Unexpectedly, the server management business from whom I rented a virtual
private server to host silvergrain.org, silvergrain.info and a bunch of
other sites I operated, disappeared without sending any notice. After doing
a bit of search, this business seem to have disappeared some weeks ago, and
they repeatedly failed to pay bills to the data center facility. When I
learned of this, it was too late, because all equipment (including data
backup disks) rented to the server management was already pulled down,
cleaned and rented out to a different client. All data and backups are
completely destroyed. Therefore, I don't have a snapshot of the sever to
recover from.

I'm still confused and disappointed. But I just want to let you all know
that I'm not disappearing or anything. I'm not quitting photography or
silver halide imagnig.

One lesson learned: you must use a backup facility operated by an
independent business, so that if one fails, the other has a copy. Rental
server, VPS and webhosting businesses operate on very thin profit margins
and a slight miscalculation can lead them to running battle and then they'll
go out of business. I didn't use a cheap company, I checked reviews before
having anything with this business, and then proceeded with caution in the
beginning. Yet they didn't survive. One can't trust one company to have the
data and the backup solutions, since if they fail to pay the bill, the data
center will destroy all copies of data and backup at a flip of a switch and
rent it out to another client who pays on time.

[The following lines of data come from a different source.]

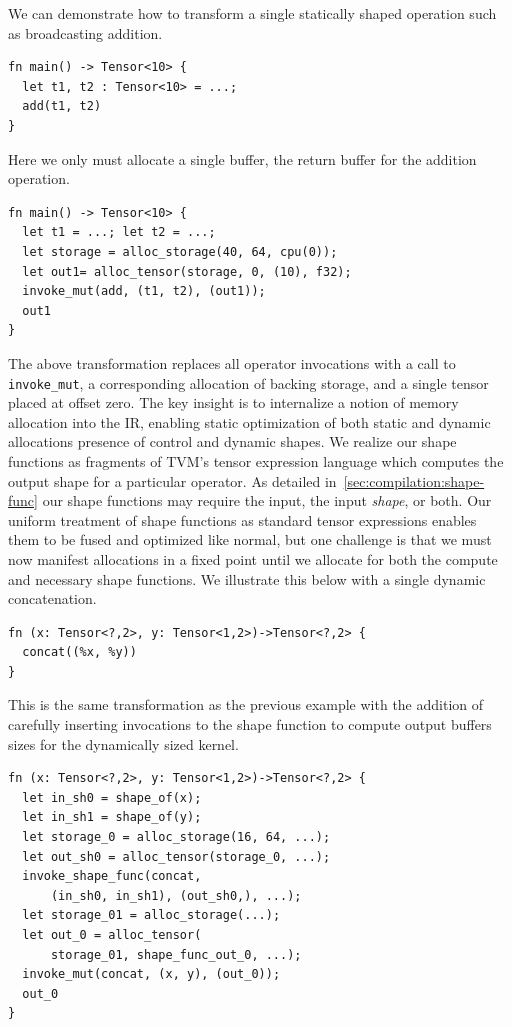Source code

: We can demonstrate how to transform a single statically shaped operation such as broadcasting addition.

\begin{verbatim}
fn main() -> Tensor<10> {
  let t1, t2 : Tensor<10> = ...;
  add(t1, t2)
}
\end{verbatim}

Here we only must allocate a single buffer, the return buffer for the addition operation.

\begin{verbatim}
fn main() -> Tensor<10> {
  let t1 = ...; let t2 = ...;
  let storage = alloc_storage(40, 64, cpu(0));
  let out1= alloc_tensor(storage, 0, (10), f32);
  invoke_mut(add, (t1, t2), (out1));
  out1
}
\end{verbatim}

The above transformation replaces all operator invocations with a call to
  \verb|invoke_mut|, a corresponding allocation of backing storage, and a single tensor placed at offset zero.
The key insight is to internalize a notion of memory allocation into the IR,
  enabling static optimization of both static and dynamic allocations presence of control and dynamic shapes.
We realize our shape functions as fragments of TVM's tensor expression language
  which computes the output shape for a particular operator.
As detailed in~\autoref{sec:compilation:shape-func} our shape functions
  may require the input, the input \textit{shape}, or both.
Our uniform treatment of shape functions as standard tensor expressions enables them
  to be fused and optimized like normal, but one challenge is that we must now manifest allocations
  in a fixed point until we allocate for both the compute and necessary shape functions.
We illustrate this below with a single dynamic concatenation.

\begin{verbatim}
fn (x: Tensor<?,2>, y: Tensor<1,2>)->Tensor<?,2> {
  concat((%x, %y))
}
\end{verbatim}

This is the same transformation as the previous example with the addition of carefully inserting
invocations to the shape function to compute output buffers sizes for the dynamically sized kernel.

\begin{verbatim}
fn (x: Tensor<?,2>, y: Tensor<1,2>)->Tensor<?,2> {
  let in_sh0 = shape_of(x);
  let in_sh1 = shape_of(y);
  let storage_0 = alloc_storage(16, 64, ...);
  let out_sh0 = alloc_tensor(storage_0, ...);
  invoke_shape_func(concat,
      (in_sh0, in_sh1), (out_sh0,), ...);
  let storage_01 = alloc_storage(...);
  let out_0 = alloc_tensor(
      storage_01, shape_func_out_0, ...);
  invoke_mut(concat, (x, y), (out_0));
  out_0
}
\end{verbatim}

Now about the lost contents.

I had photography gallery but I regard the online gallery presentation only
as a "notebook." I have made and distributed more assembled work in the form
of flash, PDF or in limited cases, prints, so I can wait for some time
before rebuilding the site from scratch.

Another inconvenience is that silvergrain.info site for Silvergrain chemical
user's information is gone. This site had maybe 20 pages of product usage
info, some of which are duplicated on digitaltruth.com but others are not.
But one good thing here is that I didn't run any business on my sites, so
there is no customer database, payment info, etc., stored on the affected
server. Also, silvergrain.info was strictly informational site for user
convenience and it had no role in the business of chemical manufacturing,
distribution and retail, all of which are done by digitaltruth.com.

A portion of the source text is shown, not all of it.